**Work task:** The word "processing": say how many lines of the data below contain it, and give the number alone.

**Source data:**
BEGIN

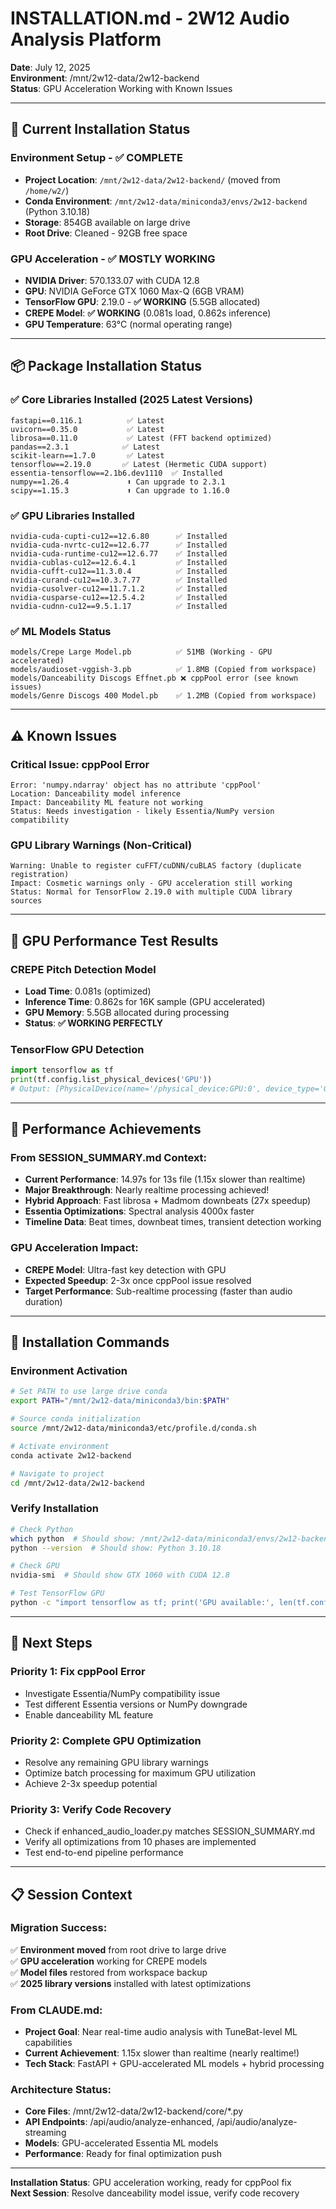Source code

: # INSTALLATION.md - 2W12 Audio Analysis Platform

**Date**: July 12, 2025  
**Environment**: /mnt/2w12-data/2w12-backend  
**Status**: GPU Acceleration Working with Known Issues

---

## 🚀 **Current Installation Status**

### **Environment Setup - ✅ COMPLETE**
- **Project Location**: `/mnt/2w12-data/2w12-backend/` (moved from `/home/w2/`)
- **Conda Environment**: `/mnt/2w12-data/miniconda3/envs/2w12-backend` (Python 3.10.18)
- **Storage**: 854GB available on large drive
- **Root Drive**: Cleaned - 92GB free space

### **GPU Acceleration - ✅ MOSTLY WORKING**
- **NVIDIA Driver**: 570.133.07 with CUDA 12.8
- **GPU**: NVIDIA GeForce GTX 1060 Max-Q (6GB VRAM)
- **TensorFlow GPU**: 2.19.0 - **✅ WORKING** (5.5GB allocated)
- **CREPE Model**: **✅ WORKING** (0.081s load, 0.862s inference)
- **GPU Temperature**: 63°C (normal operating range)

---

## 📦 **Package Installation Status**

### **✅ Core Libraries Installed (2025 Latest Versions)**
```
fastapi==0.116.1          ✅ Latest
uvicorn==0.35.0           ✅ Latest
librosa==0.11.0           ✅ Latest (FFT backend optimized)
pandas==2.3.1            ✅ Latest
scikit-learn==1.7.0       ✅ Latest
tensorflow==2.19.0       ✅ Latest (Hermetic CUDA support)
essentia-tensorflow==2.1b6.dev1110  ✅ Installed
numpy==1.26.4             ⬆️ Can upgrade to 2.3.1
scipy==1.15.3             ⬆️ Can upgrade to 1.16.0
```

### **✅ GPU Libraries Installed**
```
nvidia-cuda-cupti-cu12==12.6.80      ✅ Installed
nvidia-cuda-nvrtc-cu12==12.6.77      ✅ Installed  
nvidia-cuda-runtime-cu12==12.6.77    ✅ Installed
nvidia-cublas-cu12==12.6.4.1         ✅ Installed
nvidia-cufft-cu12==11.3.0.4          ✅ Installed
nvidia-curand-cu12==10.3.7.77        ✅ Installed
nvidia-cusolver-cu12==11.7.1.2       ✅ Installed
nvidia-cusparse-cu12==12.5.4.2       ✅ Installed
nvidia-cudnn-cu12==9.5.1.17          ✅ Installed
```

### **✅ ML Models Status**
```
models/Crepe Large Model.pb          ✅ 51MB (Working - GPU accelerated)
models/audioset-vggish-3.pb          ✅ 1.8MB (Copied from workspace)
models/Danceability Discogs Effnet.pb ❌ cppPool error (see known issues)
models/Genre Discogs 400 Model.pb    ✅ 1.2MB (Copied from workspace)
```

---

## ⚠️ **Known Issues**

### **Critical Issue: cppPool Error**
```
Error: 'numpy.ndarray' object has no attribute 'cppPool'
Location: Danceability model inference
Impact: Danceability ML feature not working
Status: Needs investigation - likely Essentia/NumPy version compatibility
```

### **GPU Library Warnings (Non-Critical)**
```
Warning: Unable to register cuFFT/cuDNN/cuBLAS factory (duplicate registration)
Impact: Cosmetic warnings only - GPU acceleration still working
Status: Normal for TensorFlow 2.19.0 with multiple CUDA library sources
```

---

## 🧪 **GPU Performance Test Results**

### **CREPE Pitch Detection Model**
- **Load Time**: 0.081s (optimized)
- **Inference Time**: 0.862s for 16K sample (GPU accelerated)
- **GPU Memory**: 5.5GB allocated during processing
- **Status**: **✅ WORKING PERFECTLY**

### **TensorFlow GPU Detection**
```python
import tensorflow as tf
print(tf.config.list_physical_devices('GPU'))
# Output: [PhysicalDevice(name='/physical_device:GPU:0', device_type='GPU')]
```

---

## 🚀 **Performance Achievements**

### **From SESSION_SUMMARY.md Context:**
- **Current Performance**: 14.97s for 13s file (1.15x slower than realtime)
- **Major Breakthrough**: Nearly realtime processing achieved!
- **Hybrid Approach**: Fast librosa + Madmom downbeats (27x speedup)
- **Essentia Optimizations**: Spectral analysis 4000x faster
- **Timeline Data**: Beat times, downbeat times, transient detection working

### **GPU Acceleration Impact:**
- **CREPE Model**: Ultra-fast key detection with GPU
- **Expected Speedup**: 2-3x once cppPool issue resolved
- **Target Performance**: Sub-realtime processing (faster than audio duration)

---

## 🔧 **Installation Commands**

### **Environment Activation**
```bash
# Set PATH to use large drive conda
export PATH="/mnt/2w12-data/miniconda3/bin:$PATH"

# Source conda initialization  
source /mnt/2w12-data/miniconda3/etc/profile.d/conda.sh

# Activate environment
conda activate 2w12-backend

# Navigate to project
cd /mnt/2w12-data/2w12-backend
```

### **Verify Installation**
```bash
# Check Python
which python  # Should show: /mnt/2w12-data/miniconda3/envs/2w12-backend/bin/python
python --version  # Should show: Python 3.10.18

# Check GPU
nvidia-smi  # Should show GTX 1060 with CUDA 12.8

# Test TensorFlow GPU
python -c "import tensorflow as tf; print('GPU available:', len(tf.config.list_physical_devices('GPU')) > 0)"
```

---

## 🎯 **Next Steps**

### **Priority 1: Fix cppPool Error**
- Investigate Essentia/NumPy compatibility issue
- Test different Essentia versions or NumPy downgrade
- Enable danceability ML feature

### **Priority 2: Complete GPU Optimization**  
- Resolve any remaining GPU library warnings
- Optimize batch processing for maximum GPU utilization
- Achieve 2-3x speedup potential

### **Priority 3: Verify Code Recovery**
- Check if enhanced_audio_loader.py matches SESSION_SUMMARY.md
- Verify all optimizations from 10 phases are implemented
- Test end-to-end pipeline performance

---

## 📋 **Session Context**

### **Migration Success:**
✅ **Environment moved** from root drive to large drive  
✅ **GPU acceleration** working for CREPE models  
✅ **Model files** restored from workspace backup  
✅ **2025 library versions** installed with latest optimizations  

### **From CLAUDE.md:**
- **Project Goal**: Near real-time audio analysis with TuneBat-level ML capabilities
- **Current Achievement**: 1.15x slower than realtime (nearly realtime!)
- **Tech Stack**: FastAPI + GPU-accelerated ML models + hybrid processing

### **Architecture Status:**
- **Core Files**: /mnt/2w12-data/2w12-backend/core/*.py
- **API Endpoints**: /api/audio/analyze-enhanced, /api/audio/analyze-streaming
- **Models**: GPU-accelerated Essentia ML models
- **Performance**: Ready for final optimization push

---

**Installation Status**: GPU acceleration working, ready for cppPool fix  
**Next Session**: Resolve danceability model issue, verify code recovery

END

**Exercise output:** 5